Woodard plays Carolyn, who teaches school and tries to keep the house in order, including her husband Woody (Lindo), a musician trying to stay true to his art even if that means placing his family in a financial strait-jacket. Crooklyn takes the point of view of the family's only daughter, 9-year-old Troy (Zelda Harris). While the film certainly looks through her eyes, it doesn't seem to be a strong enough viewpoint to carry the film's whimsical meandering. While Woodard, Lindo and Harris all give solid performances, the four brothers tend to disappear into the woodwork, never really developing into characters in their own rights. Subplots about a neighbor (David Patrick Kelly) and two glue-sniffing street kids (one played by Spike Lee) appear but never really go anywhere, though the glue sniffers do provide some funny camera angles. There aren't many overt flaws in Crooklyn. All but the most comic of urban violence has been removed, and we're left with a somewhat-idealized view of an early-70s Brooklyn.

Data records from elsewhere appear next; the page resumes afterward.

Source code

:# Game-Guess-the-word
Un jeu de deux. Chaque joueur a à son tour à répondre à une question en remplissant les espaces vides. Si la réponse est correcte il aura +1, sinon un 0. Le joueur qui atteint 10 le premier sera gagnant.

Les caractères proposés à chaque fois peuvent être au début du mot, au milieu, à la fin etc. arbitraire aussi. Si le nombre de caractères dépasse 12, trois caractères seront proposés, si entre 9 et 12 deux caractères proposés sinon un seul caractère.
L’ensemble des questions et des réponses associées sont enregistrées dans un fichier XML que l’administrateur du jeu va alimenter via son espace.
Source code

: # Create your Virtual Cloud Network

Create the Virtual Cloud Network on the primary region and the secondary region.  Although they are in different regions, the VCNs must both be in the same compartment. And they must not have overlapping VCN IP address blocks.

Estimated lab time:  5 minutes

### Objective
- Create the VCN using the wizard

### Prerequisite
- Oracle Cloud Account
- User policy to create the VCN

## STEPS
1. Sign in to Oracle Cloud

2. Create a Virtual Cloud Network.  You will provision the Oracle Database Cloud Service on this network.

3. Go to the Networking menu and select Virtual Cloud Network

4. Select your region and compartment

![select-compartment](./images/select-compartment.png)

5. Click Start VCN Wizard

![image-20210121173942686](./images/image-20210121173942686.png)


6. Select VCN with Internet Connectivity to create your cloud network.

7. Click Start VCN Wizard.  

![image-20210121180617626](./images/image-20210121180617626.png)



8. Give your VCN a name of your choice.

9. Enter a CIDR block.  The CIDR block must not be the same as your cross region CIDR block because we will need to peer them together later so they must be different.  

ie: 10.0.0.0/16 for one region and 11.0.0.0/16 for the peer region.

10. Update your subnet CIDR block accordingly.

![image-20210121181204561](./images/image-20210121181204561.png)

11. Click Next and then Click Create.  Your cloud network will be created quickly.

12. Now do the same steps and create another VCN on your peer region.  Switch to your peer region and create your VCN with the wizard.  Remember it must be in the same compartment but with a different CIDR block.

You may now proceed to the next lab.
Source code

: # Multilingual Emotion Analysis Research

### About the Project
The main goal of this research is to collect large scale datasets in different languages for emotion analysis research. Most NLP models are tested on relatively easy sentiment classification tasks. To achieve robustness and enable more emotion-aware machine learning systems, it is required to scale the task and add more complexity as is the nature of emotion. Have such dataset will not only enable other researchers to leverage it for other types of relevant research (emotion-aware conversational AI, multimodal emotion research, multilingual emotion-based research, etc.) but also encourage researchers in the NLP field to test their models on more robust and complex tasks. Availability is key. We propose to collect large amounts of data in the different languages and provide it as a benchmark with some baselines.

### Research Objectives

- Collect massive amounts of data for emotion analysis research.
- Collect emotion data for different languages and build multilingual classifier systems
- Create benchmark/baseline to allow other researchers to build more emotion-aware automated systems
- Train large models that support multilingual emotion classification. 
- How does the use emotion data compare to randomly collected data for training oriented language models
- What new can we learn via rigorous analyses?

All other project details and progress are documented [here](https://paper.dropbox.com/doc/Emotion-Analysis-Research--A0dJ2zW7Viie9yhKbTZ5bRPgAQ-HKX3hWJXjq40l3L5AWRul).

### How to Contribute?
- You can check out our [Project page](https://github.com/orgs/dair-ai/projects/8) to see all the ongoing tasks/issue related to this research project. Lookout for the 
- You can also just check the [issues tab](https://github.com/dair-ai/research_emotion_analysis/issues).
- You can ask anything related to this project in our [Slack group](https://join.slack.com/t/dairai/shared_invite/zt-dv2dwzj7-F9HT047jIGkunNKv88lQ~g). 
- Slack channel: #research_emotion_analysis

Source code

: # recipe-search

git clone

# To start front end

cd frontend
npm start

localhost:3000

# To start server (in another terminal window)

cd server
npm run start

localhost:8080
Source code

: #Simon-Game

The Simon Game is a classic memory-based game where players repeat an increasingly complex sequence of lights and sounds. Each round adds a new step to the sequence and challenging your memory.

Lee is as talented as any director is capturing an era, and some of the early scenes perfectly recall the mood of the time. The pop soundtrack may be a little too obvious, but it gets the job done. As usual, Lee has assembled an excellent cast. Alfre Woodard and Delroy Lindo do tremendous jobs. David Patrick Kelly provides a little comic relief as the white next-door neighbor who annoys just about everyone. Then there's Zelda Harris, whose unaffected performance is the glue that holds the picture together.
Crooklyn turns out pleasant enough, but by the end, it feels as if something has been left out and it just stops. The world of a child -- especially one pushed all-too-soon into adulthood -- is never easy, and this film captures the facets of Troy's odyssey. Beneath the surface of this deceptively simple motion picture lurks a keen insight.